Teacher’s affair with student leads to limit on arbitrations

On. Aug. 31, Gov. Gavin Newsom signed the bill inspired by the case being handled by Richard A. Schwartz of Browne George Ross O’Brien Annaguey & Ellis LLP. It allows “a minor to disaffirm a provision in an educational institution’s enrollment agreement that purports to waive a legal right” to a remedy arising out of a criminal sexual assault or criminal sexual battery.

Richard A. Schwartz was upset that an arbitration agreement prevented his clients from suing a school over an improper sexual relationship involving an adult teacher and a minor boy. So he got the law changed.

The Brentwood School in West Los Angeles derailed the case with an enrollment agreement -- which included an arbitration clause -- the boy's parents signed when he started at the school. According to court documents, a 45-year-old female teacher drew the 16-year-old into a 15-month sexual relationship. Schwartz said he could not comment on the case specifics because of settlement negotiations. John Doe v. Brentwood School, BC716416 (L.A. Super. Ct., filed Aug. 6, 2018).
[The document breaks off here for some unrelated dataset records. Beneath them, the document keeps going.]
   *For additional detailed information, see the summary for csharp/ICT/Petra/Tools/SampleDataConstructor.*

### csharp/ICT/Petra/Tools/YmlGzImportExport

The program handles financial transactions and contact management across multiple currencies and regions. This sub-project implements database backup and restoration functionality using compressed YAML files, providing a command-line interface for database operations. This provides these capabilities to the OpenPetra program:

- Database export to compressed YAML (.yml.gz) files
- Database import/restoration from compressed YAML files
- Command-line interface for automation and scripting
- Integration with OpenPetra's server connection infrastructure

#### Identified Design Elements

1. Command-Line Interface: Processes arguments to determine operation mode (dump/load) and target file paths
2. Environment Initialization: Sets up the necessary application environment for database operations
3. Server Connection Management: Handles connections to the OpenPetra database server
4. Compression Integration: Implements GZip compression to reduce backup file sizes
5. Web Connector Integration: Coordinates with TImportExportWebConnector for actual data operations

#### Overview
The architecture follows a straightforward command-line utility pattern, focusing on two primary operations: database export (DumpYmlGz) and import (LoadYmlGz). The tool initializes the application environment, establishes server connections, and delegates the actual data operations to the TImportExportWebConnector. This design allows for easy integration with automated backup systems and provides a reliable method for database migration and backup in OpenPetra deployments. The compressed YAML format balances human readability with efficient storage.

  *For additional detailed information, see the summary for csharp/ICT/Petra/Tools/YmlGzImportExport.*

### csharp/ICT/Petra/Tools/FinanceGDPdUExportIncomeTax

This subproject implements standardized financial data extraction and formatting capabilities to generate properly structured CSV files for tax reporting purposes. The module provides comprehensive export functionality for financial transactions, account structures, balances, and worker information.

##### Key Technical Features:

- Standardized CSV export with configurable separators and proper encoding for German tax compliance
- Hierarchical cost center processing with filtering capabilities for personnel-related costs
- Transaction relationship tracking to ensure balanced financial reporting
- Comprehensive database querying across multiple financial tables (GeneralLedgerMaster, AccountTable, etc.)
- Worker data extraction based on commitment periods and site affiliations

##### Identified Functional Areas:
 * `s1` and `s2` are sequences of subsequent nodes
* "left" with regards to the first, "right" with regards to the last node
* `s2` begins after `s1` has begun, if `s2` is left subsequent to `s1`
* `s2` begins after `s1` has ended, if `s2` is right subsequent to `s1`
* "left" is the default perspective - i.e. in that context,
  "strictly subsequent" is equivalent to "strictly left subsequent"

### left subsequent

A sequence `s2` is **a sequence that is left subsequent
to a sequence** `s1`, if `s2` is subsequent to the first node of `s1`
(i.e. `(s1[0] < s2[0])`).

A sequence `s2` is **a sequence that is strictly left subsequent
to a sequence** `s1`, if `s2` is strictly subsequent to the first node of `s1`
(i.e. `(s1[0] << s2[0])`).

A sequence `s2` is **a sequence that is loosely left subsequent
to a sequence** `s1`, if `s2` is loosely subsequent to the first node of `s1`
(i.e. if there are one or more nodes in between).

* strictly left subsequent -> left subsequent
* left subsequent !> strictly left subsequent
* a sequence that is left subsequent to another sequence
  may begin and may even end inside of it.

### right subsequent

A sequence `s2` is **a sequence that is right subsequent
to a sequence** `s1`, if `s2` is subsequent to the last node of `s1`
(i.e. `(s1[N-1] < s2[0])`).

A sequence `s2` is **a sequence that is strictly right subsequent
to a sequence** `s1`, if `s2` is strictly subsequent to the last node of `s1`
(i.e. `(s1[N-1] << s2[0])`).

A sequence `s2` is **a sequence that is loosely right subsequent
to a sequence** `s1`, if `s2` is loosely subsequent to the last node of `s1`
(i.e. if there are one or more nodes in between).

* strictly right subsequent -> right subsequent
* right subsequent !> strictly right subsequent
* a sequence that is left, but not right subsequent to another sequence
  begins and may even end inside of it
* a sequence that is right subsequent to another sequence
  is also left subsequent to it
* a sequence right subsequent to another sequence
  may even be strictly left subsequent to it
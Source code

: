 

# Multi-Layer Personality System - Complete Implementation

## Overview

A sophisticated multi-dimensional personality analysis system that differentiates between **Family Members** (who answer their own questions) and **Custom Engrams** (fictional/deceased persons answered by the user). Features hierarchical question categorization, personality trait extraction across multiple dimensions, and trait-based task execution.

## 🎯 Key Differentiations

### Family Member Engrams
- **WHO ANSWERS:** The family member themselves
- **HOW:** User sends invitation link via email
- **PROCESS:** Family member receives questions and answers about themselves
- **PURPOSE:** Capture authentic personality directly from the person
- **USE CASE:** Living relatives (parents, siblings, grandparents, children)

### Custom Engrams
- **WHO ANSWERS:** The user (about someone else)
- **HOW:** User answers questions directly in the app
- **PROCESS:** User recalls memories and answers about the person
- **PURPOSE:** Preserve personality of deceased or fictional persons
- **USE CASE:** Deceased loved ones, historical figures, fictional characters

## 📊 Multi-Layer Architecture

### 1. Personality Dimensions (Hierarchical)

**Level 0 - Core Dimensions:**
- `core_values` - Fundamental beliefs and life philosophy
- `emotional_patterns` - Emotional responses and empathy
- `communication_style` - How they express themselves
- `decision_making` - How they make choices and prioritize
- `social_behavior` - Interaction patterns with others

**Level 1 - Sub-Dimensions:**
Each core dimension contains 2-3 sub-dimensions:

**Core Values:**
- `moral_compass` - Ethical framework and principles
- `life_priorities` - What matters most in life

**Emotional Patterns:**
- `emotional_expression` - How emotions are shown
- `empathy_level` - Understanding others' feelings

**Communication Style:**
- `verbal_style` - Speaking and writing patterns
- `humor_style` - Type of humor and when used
"Parents aren't expecting an enroll agreement to cover sexual assault," said Schwartz, a partner with Browne George Ross O'Brien Annaguey & Ellis LLP in Los Angeles. "Parents are signing these enrollment agreements on behalf of their children, who typically aren't 18 and therefore not able to sign a legally binding document."

Gov. Gavin Newsom signed the bill inspired by Schwartz's case, AB 272, on Aug. 31. It allows "a minor to disaffirm a provision in an educational institution's enrollment agreement that purports to waive a legal right" to a "remedy, forum, proceeding, or procedure arising out of a criminal sexual assault or criminal sexual battery." It passed with near unanimous bipartisan support.

Schwartz testified at two legislative hearings, including in the Senate Judiciary Committee in June.

"Right now, California law authorizes schools to force students and parents to sign nonnegotiable enrollment agreements," Schwartz told the committee. "Those agreements often have clauses that, among other things, allow those schools to hide disputes behind the view of a confidential arbitration, even when a student has claims based on proven criminal sexual misconduct."

AB 272's author, Assemblyman Kevin Kiley, R-Rocklin, carried a nearly identical bill in 2020. It passed easily through the Assembly but stalled because of the COVID-19 pandemic, Schwartz said. The attorney reached out to several lawmakers prior with his idea, but said Kiley was the most enthusiastic.

Newsom signed AB 272 two weeks before he survived a recall election in which Kiley was one of his opponents. Kiley and Assemblyman James Gallagher, R-Yuba City, also sued Newsom over his vote-by-mail policies during the pandemic. The two lawmakers, both attorneys, won their initial case but lost on appeal.

The Consumer Attorneys of California and several child advocacy organizations supported AB272. The California Chamber of Commerce opposed, saying the Federal Arbitration Act of 1926 preempted the bill. But Schwartz said the idea behind AB 272 proved so popular that partisan politics were irrelevant.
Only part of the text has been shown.